■ The task ■
Filter the records below for the word "reference". Keep each line that has it.

★ ★ ★ ★

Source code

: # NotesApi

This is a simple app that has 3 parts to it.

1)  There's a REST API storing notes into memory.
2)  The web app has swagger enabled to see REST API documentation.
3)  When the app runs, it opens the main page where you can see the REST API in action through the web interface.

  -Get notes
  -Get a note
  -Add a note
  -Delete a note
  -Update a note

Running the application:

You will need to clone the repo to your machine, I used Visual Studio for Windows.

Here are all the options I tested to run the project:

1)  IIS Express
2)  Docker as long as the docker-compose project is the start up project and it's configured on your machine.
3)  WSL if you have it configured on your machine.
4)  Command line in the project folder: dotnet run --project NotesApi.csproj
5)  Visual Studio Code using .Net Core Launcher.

★ ★ ★ ★

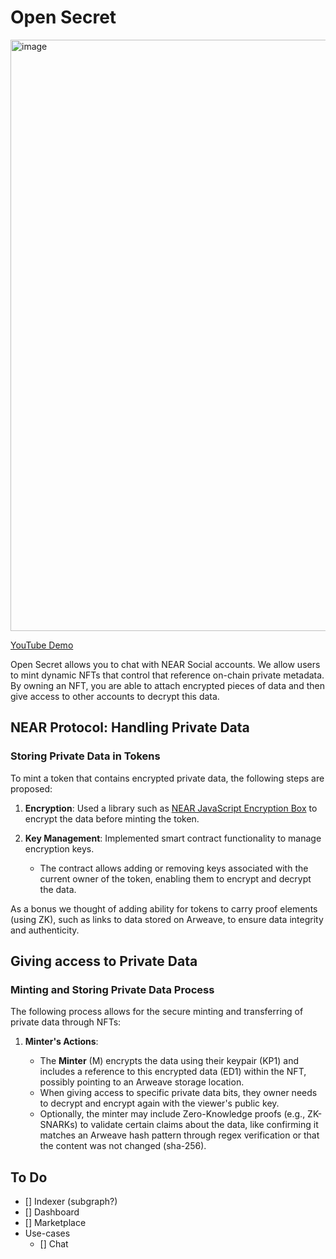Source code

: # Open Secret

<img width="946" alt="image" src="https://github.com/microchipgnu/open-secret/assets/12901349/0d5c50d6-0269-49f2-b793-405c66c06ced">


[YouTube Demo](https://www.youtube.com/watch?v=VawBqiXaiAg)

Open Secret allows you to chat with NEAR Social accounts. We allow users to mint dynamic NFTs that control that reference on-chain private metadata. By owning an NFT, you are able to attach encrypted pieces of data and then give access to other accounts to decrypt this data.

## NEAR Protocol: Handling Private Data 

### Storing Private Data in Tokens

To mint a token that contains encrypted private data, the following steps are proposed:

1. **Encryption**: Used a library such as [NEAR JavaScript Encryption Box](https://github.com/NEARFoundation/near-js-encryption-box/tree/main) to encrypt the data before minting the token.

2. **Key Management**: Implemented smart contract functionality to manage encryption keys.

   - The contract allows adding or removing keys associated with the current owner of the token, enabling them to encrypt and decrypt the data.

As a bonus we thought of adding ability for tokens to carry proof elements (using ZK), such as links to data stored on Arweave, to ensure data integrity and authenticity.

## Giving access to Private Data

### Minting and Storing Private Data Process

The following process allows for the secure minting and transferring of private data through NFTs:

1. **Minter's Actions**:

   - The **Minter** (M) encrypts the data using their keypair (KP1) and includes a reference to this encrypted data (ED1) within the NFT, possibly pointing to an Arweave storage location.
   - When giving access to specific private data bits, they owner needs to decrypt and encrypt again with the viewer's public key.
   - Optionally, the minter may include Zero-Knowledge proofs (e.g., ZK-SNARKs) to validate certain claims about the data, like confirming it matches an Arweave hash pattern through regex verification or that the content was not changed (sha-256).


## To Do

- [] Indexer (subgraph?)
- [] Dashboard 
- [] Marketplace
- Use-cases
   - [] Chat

★ ★ ★ ★

■ Task result ■
Open Secret allows you to chat with NEAR Social accounts. We allow users to mint dynamic NFTs that control that reference on-chain private metadata. By owning an NFT, you are able to attach encrypted pieces of data and then give access to other accounts to decrypt this data.
   - The **Minter** (M) encrypts the data using their keypair (KP1) and includes a reference to this encrypted data (ED1) within the NFT, possibly pointing to an Arweave storage location.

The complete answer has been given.